Try it: Take the listing and print it in full, exactly as given.

Data for this task:
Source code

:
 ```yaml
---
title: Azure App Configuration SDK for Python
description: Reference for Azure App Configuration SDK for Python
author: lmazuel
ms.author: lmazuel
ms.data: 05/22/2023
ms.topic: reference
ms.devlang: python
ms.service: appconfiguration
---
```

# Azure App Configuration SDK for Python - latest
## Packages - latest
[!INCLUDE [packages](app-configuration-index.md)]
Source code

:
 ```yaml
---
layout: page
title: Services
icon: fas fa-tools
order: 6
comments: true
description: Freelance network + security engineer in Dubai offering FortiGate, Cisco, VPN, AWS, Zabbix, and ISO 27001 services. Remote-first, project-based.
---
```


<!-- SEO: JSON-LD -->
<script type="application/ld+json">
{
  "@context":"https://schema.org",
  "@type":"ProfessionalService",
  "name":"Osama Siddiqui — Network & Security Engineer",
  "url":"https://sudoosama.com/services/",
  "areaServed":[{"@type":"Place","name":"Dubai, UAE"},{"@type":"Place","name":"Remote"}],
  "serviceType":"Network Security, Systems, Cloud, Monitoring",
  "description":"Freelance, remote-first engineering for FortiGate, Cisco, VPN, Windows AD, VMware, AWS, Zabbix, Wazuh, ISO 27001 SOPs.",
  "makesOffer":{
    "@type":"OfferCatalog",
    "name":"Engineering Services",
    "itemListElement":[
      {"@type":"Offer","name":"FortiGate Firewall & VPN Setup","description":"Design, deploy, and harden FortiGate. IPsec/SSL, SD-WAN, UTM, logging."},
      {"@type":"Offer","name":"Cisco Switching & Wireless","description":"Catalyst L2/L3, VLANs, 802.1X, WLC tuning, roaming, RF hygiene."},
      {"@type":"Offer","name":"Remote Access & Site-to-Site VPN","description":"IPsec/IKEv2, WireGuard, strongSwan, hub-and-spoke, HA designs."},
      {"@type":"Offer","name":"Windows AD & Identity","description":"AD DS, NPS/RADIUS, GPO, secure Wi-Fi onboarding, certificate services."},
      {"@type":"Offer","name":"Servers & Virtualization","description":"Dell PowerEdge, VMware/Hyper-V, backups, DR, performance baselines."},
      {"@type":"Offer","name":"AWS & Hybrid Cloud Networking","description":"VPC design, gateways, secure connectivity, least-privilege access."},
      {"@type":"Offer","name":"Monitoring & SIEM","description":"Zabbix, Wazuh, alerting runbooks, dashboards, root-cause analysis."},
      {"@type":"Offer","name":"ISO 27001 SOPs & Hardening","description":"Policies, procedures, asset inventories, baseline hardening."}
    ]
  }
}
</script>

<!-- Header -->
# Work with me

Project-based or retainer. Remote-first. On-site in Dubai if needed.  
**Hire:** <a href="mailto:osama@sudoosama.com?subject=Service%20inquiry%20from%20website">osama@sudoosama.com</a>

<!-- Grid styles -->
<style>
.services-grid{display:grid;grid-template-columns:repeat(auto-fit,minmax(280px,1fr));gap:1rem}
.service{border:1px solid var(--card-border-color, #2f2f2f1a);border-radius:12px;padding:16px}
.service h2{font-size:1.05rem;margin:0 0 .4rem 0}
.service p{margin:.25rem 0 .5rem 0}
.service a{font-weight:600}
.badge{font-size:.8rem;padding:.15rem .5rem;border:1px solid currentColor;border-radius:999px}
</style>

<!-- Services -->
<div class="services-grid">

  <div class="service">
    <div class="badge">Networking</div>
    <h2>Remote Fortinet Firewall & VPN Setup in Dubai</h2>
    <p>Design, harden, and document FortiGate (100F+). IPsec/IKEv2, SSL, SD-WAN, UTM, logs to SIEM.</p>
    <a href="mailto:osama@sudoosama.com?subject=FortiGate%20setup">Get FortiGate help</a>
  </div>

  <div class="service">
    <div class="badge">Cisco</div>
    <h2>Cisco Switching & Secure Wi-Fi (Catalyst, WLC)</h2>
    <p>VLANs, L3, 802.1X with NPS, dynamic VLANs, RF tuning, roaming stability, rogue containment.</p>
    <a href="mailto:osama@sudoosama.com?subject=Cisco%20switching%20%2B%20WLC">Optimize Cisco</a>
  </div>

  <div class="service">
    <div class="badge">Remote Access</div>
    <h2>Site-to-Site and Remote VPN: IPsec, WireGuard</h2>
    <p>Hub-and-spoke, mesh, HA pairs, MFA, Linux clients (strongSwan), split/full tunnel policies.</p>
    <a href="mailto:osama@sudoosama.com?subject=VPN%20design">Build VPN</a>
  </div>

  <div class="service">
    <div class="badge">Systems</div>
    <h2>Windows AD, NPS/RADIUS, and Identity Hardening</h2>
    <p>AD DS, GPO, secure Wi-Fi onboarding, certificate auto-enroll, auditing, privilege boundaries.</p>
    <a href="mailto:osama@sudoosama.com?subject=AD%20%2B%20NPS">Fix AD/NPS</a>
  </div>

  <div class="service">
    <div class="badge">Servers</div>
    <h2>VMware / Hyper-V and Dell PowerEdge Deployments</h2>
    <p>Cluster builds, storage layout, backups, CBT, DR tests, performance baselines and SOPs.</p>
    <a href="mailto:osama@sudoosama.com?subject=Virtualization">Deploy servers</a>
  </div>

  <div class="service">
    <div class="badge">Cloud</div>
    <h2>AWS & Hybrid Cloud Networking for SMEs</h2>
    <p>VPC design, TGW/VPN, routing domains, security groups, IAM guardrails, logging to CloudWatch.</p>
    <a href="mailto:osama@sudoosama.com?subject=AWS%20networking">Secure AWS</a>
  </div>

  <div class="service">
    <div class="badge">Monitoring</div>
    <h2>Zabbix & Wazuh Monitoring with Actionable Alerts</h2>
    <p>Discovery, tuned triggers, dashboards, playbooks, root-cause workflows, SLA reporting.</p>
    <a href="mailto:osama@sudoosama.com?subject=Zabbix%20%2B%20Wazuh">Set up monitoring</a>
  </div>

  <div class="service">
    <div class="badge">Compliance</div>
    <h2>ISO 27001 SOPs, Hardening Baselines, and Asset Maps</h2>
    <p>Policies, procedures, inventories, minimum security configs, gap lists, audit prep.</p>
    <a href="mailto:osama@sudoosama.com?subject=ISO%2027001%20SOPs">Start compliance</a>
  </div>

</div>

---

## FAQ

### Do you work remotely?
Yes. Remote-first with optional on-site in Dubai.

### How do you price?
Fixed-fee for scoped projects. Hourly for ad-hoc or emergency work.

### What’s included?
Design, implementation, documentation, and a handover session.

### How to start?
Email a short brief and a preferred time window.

Solved problem:
Source code

:
 ```yaml
---
title: Azure App Configuration SDK for Python
description: Reference for Azure App Configuration SDK for Python
author: lmazuel
ms.author: lmazuel
ms.data: 05/22/2023
ms.topic: reference
ms.devlang: python
ms.service: appconfiguration
---
```

# Azure App Configuration SDK for Python - latest
## Packages - latest
[!INCLUDE [packages](app-configuration-index.md)]
Source code

:
 ```yaml
---
layout: page
title: Services
icon: fas fa-tools
order: 6
comments: true
description: Freelance network + security engineer in Dubai offering FortiGate, Cisco, VPN, AWS, Zabbix, and ISO 27001 services. Remote-first, project-based.
---
```


<!-- SEO: JSON-LD -->
<script type="application/ld+json">
{
  "@context":"https://schema.org",
  "@type":"ProfessionalService",
  "name":"Osama Siddiqui — Network & Security Engineer",
  "url":"https://sudoosama.com/services/",
  "areaServed":[{"@type":"Place","name":"Dubai, UAE"},{"@type":"Place","name":"Remote"}],
  "serviceType":"Network Security, Systems, Cloud, Monitoring",
  "description":"Freelance, remote-first engineering for FortiGate, Cisco, VPN, Windows AD, VMware, AWS, Zabbix, Wazuh, ISO 27001 SOPs.",
  "makesOffer":{
    "@type":"OfferCatalog",
    "name":"Engineering Services",
    "itemListElement":[
      {"@type":"Offer","name":"FortiGate Firewall & VPN Setup","description":"Design, deploy, and harden FortiGate. IPsec/SSL, SD-WAN, UTM, logging."},
      {"@type":"Offer","name":"Cisco Switching & Wireless","description":"Catalyst L2/L3, VLANs, 802.1X, WLC tuning, roaming, RF hygiene."},
      {"@type":"Offer","name":"Remote Access & Site-to-Site VPN","description":"IPsec/IKEv2, WireGuard, strongSwan, hub-and-spoke, HA designs."},
      {"@type":"Offer","name":"Windows AD & Identity","description":"AD DS, NPS/RADIUS, GPO, secure Wi-Fi onboarding, certificate services."},
      {"@type":"Offer","name":"Servers & Virtualization","description":"Dell PowerEdge, VMware/Hyper-V, backups, DR, performance baselines."},
      {"@type":"Offer","name":"AWS & Hybrid Cloud Networking","description":"VPC design, gateways, secure connectivity, least-privilege access."},
      {"@type":"Offer","name":"Monitoring & SIEM","description":"Zabbix, Wazuh, alerting runbooks, dashboards, root-cause analysis."},
      {"@type":"Offer","name":"ISO 27001 SOPs & Hardening","description":"Policies, procedures, asset inventories, baseline hardening."}
    ]
  }
}
</script>

<!-- Header -->
# Work with me

Project-based or retainer. Remote-first. On-site in Dubai if needed.  
**Hire:** <a href="mailto:osama@sudoosama.com?subject=Service%20inquiry%20from%20website">osama@sudoosama.com</a>

<!-- Grid styles -->
<style>
.services-grid{display:grid;grid-template-columns:repeat(auto-fit,minmax(280px,1fr));gap:1rem}
.service{border:1px solid var(--card-border-color, #2f2f2f1a);border-radius:12px;padding:16px}
.service h2{font-size:1.05rem;margin:0 0 .4rem 0}
.service p{margin:.25rem 0 .5rem 0}
.service a{font-weight:600}
.badge{font-size:.8rem;padding:.15rem .5rem;border:1px solid currentColor;border-radius:999px}
</style>

<!-- Services -->
<div class="services-grid">

  <div class="service">
    <div class="badge">Networking</div>
    <h2>Remote Fortinet Firewall & VPN Setup in Dubai</h2>
    <p>Design, harden, and document FortiGate (100F+). IPsec/IKEv2, SSL, SD-WAN, UTM, logs to SIEM.</p>
    <a href="mailto:osama@sudoosama.com?subject=FortiGate%20setup">Get FortiGate help</a>
  </div>

  <div class="service">
    <div class="badge">Cisco</div>
    <h2>Cisco Switching & Secure Wi-Fi (Catalyst, WLC)</h2>
    <p>VLANs, L3, 802.1X with NPS, dynamic VLANs, RF tuning, roaming stability, rogue containment.</p>
    <a href="mailto:osama@sudoosama.com?subject=Cisco%20switching%20%2B%20WLC">Optimize Cisco</a>
  </div>

  <div class="service">
    <div class="badge">Remote Access</div>
    <h2>Site-to-Site and Remote VPN: IPsec, WireGuard</h2>
    <p>Hub-and-spoke, mesh, HA pairs, MFA, Linux clients (strongSwan), split/full tunnel policies.</p>
    <a href="mailto:osama@sudoosama.com?subject=VPN%20design">Build VPN</a>
  </div>

  <div class="service">
    <div class="badge">Systems</div>
    <h2>Windows AD, NPS/RADIUS, and Identity Hardening</h2>
    <p>AD DS, GPO, secure Wi-Fi onboarding, certificate auto-enroll, auditing, privilege boundaries.</p>
    <a href="mailto:osama@sudoosama.com?subject=AD%20%2B%20NPS">Fix AD/NPS</a>
  </div>

  <div class="service">
    <div class="badge">Servers</div>
    <h2>VMware / Hyper-V and Dell PowerEdge Deployments</h2>
    <p>Cluster builds, storage layout, backups, CBT, DR tests, performance baselines and SOPs.</p>
    <a href="mailto:osama@sudoosama.com?subject=Virtualization">Deploy servers</a>
  </div>

  <div class="service">
    <div class="badge">Cloud</div>
    <h2>AWS & Hybrid Cloud Networking for SMEs</h2>
    <p>VPC design, TGW/VPN, routing domains, security groups, IAM guardrails, logging to CloudWatch.</p>
    <a href="mailto:osama@sudoosama.com?subject=AWS%20networking">Secure AWS</a>
  </div>

  <div class="service">
    <div class="badge">Monitoring</div>
    <h2>Zabbix & Wazuh Monitoring with Actionable Alerts</h2>
    <p>Discovery, tuned triggers, dashboards, playbooks, root-cause workflows, SLA reporting.</p>
    <a href="mailto:osama@sudoosama.com?subject=Zabbix%20%2B%20Wazuh">Set up monitoring</a>
  </div>

  <div class="service">
    <div class="badge">Compliance</div>
    <h2>ISO 27001 SOPs, Hardening Baselines, and Asset Maps</h2>
    <p>Policies, procedures, inventories, minimum security configs, gap lists, audit prep.</p>
    <a href="mailto:osama@sudoosama.com?subject=ISO%2027001%20SOPs">Start compliance</a>
  </div>

</div>

---

## FAQ

### Do you work remotely?
Yes. Remote-first with optional on-site in Dubai.

### How do you price?
Fixed-fee for scoped projects. Hourly for ad-hoc or emergency work.

### What’s included?
Design, implementation, documentation, and a handover session.

### How to start?
Email a short brief and a preferred time window.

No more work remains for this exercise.